WebApp Testing: API Coverage

During a WebApp scan, the browser engine captures every API request the application issues while it is being crawled. The API Coverage view lists these requests and shows, per endpoint, which security checks were executed against them.

This page explains what API Coverage proves, how to read a successful capture, and where to debug endpoints that were captured but not actively tested.

Captured Doesn't Mean Tested

WebApp Testing splits API handling into two distinct phases:

  1. Capture: The browser observes an API request while navigating the application. The raw request/response is recorded and appears in the API Coverage logs (this is what produces the 200 entries you see in the coverage view).
  2. Active testing: After capture, the request is passed through a series of filters. Only requests that survive every filter are sent to the security-check engine for active fuzzing, including injection payloads, IDOR, and mass-assignment checks.

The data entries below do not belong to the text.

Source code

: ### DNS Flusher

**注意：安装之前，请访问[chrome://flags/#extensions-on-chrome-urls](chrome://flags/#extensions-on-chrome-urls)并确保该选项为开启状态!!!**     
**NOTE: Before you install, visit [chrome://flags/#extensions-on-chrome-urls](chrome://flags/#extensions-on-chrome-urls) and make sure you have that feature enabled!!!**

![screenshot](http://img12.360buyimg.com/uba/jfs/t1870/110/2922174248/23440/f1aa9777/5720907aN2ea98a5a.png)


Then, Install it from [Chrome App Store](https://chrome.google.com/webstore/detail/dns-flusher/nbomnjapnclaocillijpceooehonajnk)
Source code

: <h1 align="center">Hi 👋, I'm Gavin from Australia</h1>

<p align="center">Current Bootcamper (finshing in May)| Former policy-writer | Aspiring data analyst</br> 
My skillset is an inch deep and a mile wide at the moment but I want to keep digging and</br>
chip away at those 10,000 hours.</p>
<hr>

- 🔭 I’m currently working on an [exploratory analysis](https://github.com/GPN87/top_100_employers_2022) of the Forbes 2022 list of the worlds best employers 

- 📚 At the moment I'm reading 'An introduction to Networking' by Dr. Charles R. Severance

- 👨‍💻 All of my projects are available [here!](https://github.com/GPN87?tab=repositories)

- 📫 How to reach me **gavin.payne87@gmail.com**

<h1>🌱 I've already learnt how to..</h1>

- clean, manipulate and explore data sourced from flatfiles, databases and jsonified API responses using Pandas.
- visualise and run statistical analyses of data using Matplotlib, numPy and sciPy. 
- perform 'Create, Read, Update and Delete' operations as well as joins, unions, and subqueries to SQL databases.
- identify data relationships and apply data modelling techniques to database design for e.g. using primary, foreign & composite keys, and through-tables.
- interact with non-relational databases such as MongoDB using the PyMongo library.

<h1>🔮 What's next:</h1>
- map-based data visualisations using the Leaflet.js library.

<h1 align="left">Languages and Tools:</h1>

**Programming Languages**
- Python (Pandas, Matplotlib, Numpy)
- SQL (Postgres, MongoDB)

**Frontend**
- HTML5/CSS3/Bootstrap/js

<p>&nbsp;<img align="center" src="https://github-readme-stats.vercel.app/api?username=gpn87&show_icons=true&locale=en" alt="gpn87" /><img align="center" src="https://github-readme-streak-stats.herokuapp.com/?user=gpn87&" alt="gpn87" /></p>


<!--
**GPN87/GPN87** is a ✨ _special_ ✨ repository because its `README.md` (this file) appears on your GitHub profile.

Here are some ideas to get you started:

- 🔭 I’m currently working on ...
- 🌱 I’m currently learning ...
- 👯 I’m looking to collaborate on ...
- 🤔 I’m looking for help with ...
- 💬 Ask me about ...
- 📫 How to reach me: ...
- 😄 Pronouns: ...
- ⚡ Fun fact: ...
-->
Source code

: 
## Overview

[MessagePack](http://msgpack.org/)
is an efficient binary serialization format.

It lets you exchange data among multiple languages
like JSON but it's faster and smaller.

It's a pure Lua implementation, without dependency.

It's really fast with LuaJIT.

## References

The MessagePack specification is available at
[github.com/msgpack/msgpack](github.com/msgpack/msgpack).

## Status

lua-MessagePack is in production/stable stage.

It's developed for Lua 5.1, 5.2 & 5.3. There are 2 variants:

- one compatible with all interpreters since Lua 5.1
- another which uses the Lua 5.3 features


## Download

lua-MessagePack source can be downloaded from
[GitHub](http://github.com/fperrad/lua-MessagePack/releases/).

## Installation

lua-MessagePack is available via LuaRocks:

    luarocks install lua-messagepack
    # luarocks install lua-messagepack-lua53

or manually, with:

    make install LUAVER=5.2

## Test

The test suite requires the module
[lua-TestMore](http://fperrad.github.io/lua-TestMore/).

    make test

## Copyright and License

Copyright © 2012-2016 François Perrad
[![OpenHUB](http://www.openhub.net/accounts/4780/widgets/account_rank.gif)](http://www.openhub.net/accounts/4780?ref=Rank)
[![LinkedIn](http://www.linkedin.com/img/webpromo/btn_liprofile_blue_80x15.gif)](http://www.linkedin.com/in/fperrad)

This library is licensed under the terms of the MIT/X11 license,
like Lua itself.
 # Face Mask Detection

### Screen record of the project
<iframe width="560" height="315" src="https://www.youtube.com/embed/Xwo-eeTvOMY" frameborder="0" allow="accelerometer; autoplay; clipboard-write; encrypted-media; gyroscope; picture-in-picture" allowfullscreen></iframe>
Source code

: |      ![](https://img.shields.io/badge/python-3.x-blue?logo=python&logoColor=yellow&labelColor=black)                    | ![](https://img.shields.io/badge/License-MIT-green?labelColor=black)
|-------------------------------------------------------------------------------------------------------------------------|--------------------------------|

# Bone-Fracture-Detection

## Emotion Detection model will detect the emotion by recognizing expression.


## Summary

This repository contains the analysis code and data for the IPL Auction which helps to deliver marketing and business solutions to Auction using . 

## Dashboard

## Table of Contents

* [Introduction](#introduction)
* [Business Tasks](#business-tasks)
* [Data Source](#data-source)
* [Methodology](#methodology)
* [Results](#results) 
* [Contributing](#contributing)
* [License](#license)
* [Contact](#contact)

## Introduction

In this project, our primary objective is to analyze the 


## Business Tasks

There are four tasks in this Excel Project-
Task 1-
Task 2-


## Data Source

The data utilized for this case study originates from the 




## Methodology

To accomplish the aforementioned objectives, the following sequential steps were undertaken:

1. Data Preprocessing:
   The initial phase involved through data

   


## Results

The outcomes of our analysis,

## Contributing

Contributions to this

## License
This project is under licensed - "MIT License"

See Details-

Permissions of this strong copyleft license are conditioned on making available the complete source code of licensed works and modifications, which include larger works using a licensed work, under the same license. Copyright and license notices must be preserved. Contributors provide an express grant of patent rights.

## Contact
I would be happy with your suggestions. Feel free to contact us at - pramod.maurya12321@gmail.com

A request can therefore be captured and successful (HTTP 200) without ever being actively tested. This is by design: the filters exist to keep scans fast, safe, and focused on meaningful attack surface.

Why does this matter?

An endpoint visible in the API Coverage logs with a 200 response is evidence that the scanner reached the endpoint. The absence of security-check activity on that endpoint isn't a bug by itself. It means the request didn't pass one of the selection filters.

What API Coverage Shows

The API Coverage view is the source of truth for captured API traffic during a WebApp scan. Use it to confirm:

  • Which API requests the browser issued while crawling the application
  • Which HTTP method, URL, status code, request body, and response body were recorded for each exchange
  • Whether an exchange was only captured or also exercised by active security checks
  • Whether repeated traffic, authentication traffic, or out-of-scope traffic reached the application

The view can contain requests that the scanner intentionally skipped for active testing. For example, a blocklisted endpoint may still appear because the application itself called it from the browser during normal rendering.

When to Debug Test Selection

Open Test Selection when an endpoint:

  • Appears in API Coverage with a successful response
  • Has no active security-check activity
  • Matters for the attack surface you expected the scan to test

The Test Selection page lists each deterministic filter that can keep a captured endpoint out of the active-testing pipeline.